(Beginning of INFORMATION)
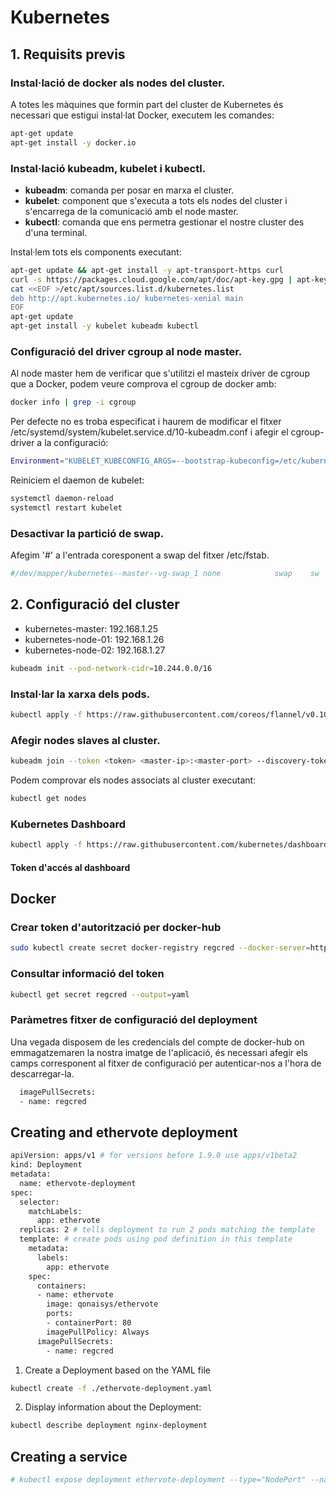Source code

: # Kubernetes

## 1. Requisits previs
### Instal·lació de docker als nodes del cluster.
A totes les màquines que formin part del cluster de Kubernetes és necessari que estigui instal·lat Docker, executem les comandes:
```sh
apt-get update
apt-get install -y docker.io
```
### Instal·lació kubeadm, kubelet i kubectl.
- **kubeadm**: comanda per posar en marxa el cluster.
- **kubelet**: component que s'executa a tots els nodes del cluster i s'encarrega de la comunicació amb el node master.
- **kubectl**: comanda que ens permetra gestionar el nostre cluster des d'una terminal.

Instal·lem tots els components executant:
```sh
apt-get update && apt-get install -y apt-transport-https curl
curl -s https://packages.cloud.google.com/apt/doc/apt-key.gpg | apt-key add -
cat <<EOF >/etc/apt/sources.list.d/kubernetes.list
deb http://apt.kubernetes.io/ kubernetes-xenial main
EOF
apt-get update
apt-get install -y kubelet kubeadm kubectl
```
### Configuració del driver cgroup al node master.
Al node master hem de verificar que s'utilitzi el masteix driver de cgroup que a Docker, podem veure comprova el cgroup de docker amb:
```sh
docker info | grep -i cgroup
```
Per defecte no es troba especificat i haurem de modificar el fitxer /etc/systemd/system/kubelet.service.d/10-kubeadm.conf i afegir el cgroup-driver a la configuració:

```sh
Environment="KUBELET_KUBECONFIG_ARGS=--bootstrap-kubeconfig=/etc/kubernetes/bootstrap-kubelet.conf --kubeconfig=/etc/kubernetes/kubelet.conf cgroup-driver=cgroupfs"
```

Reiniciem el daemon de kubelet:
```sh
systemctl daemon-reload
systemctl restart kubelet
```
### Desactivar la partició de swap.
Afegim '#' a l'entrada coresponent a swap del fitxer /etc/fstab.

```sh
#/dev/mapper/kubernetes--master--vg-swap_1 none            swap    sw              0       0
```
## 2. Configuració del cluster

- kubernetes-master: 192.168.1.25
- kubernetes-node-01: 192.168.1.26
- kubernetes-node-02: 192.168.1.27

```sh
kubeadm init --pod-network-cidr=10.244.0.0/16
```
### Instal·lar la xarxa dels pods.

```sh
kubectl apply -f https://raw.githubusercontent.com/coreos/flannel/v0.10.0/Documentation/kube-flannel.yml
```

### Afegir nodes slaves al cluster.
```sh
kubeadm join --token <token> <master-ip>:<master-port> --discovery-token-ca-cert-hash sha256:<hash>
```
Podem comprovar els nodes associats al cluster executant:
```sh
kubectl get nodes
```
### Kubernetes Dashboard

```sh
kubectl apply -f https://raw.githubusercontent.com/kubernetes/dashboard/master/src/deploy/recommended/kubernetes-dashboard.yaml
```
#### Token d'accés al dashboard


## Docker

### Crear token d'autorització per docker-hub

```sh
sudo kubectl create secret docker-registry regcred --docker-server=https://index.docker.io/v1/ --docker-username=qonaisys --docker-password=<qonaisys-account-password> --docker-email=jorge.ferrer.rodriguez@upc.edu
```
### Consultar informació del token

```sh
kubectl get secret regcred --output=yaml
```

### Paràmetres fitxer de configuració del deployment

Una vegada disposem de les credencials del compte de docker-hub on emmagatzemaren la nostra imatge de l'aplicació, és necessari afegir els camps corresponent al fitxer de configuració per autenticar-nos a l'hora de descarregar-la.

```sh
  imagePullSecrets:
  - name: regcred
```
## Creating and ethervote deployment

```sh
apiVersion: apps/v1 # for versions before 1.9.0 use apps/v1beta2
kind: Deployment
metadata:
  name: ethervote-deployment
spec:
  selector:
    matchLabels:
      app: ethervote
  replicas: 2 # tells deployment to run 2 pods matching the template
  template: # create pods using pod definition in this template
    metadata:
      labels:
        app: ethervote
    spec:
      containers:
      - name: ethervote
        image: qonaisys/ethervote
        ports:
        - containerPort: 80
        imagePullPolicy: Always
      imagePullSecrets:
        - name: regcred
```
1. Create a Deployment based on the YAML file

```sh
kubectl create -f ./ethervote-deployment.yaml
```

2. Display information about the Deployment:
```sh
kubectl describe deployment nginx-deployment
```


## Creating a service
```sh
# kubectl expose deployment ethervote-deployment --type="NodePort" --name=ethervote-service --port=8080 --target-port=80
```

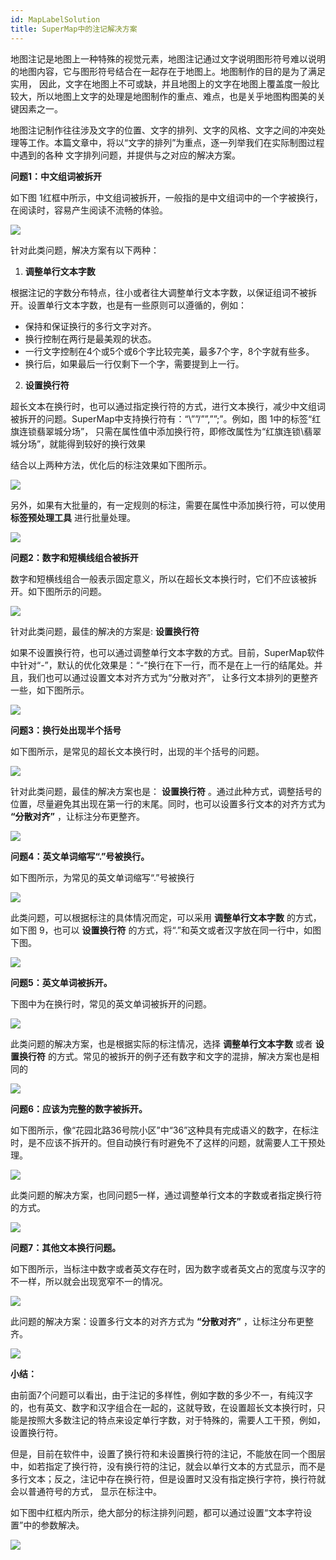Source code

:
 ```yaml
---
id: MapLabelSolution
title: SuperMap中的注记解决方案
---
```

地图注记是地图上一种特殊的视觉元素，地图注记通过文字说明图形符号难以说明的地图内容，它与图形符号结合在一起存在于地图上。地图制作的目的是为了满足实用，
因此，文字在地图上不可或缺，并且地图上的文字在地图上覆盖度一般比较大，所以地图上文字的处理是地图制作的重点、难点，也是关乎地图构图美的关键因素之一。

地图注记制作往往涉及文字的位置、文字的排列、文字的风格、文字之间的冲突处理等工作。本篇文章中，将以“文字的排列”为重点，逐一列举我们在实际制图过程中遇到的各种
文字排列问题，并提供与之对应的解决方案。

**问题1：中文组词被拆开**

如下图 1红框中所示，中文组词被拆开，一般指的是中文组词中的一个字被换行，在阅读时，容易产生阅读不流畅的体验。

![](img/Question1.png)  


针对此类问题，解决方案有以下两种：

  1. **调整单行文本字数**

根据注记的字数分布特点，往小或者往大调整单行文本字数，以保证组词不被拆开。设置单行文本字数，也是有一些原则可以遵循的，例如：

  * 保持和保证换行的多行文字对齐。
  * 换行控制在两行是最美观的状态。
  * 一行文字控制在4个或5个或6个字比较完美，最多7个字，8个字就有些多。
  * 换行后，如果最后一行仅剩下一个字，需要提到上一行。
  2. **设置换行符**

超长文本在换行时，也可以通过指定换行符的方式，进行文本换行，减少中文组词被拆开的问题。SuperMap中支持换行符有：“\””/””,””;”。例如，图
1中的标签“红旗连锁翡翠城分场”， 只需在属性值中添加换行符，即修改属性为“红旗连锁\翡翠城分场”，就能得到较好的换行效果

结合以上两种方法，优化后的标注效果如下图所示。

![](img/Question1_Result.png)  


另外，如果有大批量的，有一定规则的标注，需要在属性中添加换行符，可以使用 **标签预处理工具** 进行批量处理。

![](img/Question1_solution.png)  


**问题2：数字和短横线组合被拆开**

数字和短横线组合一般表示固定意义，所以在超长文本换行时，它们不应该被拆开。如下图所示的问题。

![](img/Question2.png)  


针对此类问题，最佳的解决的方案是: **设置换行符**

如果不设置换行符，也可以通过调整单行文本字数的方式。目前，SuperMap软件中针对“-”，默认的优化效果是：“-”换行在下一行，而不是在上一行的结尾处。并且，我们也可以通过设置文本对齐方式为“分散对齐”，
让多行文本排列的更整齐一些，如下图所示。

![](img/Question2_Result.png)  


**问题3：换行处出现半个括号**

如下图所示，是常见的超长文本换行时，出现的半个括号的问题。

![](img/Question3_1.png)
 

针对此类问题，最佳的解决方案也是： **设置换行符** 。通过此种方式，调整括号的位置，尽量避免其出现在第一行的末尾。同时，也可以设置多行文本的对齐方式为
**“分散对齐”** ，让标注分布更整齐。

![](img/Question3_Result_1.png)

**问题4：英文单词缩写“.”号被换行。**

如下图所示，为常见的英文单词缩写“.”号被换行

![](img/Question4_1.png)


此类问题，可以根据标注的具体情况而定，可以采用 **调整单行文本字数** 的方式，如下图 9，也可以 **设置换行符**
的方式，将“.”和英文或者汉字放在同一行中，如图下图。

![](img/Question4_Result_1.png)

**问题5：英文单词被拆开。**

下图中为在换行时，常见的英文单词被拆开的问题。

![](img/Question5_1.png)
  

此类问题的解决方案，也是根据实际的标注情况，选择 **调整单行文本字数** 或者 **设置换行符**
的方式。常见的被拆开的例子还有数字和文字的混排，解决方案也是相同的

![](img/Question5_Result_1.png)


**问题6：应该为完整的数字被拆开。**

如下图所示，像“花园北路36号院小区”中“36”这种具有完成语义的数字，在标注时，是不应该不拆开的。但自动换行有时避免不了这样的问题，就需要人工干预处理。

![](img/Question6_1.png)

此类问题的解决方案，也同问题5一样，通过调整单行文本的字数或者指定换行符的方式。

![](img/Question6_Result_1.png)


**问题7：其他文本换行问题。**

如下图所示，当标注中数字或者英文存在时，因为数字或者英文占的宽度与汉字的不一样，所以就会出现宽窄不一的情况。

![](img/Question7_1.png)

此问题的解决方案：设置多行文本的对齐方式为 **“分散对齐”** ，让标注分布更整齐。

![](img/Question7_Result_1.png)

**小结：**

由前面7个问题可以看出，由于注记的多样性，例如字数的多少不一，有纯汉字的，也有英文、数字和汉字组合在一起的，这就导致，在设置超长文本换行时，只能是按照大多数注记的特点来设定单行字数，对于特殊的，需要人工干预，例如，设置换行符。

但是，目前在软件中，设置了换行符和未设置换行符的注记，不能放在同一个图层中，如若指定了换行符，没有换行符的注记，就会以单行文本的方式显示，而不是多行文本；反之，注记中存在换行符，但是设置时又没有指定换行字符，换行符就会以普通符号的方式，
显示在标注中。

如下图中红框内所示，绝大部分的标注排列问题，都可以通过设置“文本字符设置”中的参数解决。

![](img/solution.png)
(End of INFORMATION)
◆ WHAT NEEDS TO BE DONE
Considering only lines of the records that hold the string "pods", state how many there are and nothing else.

◆ REPLY
3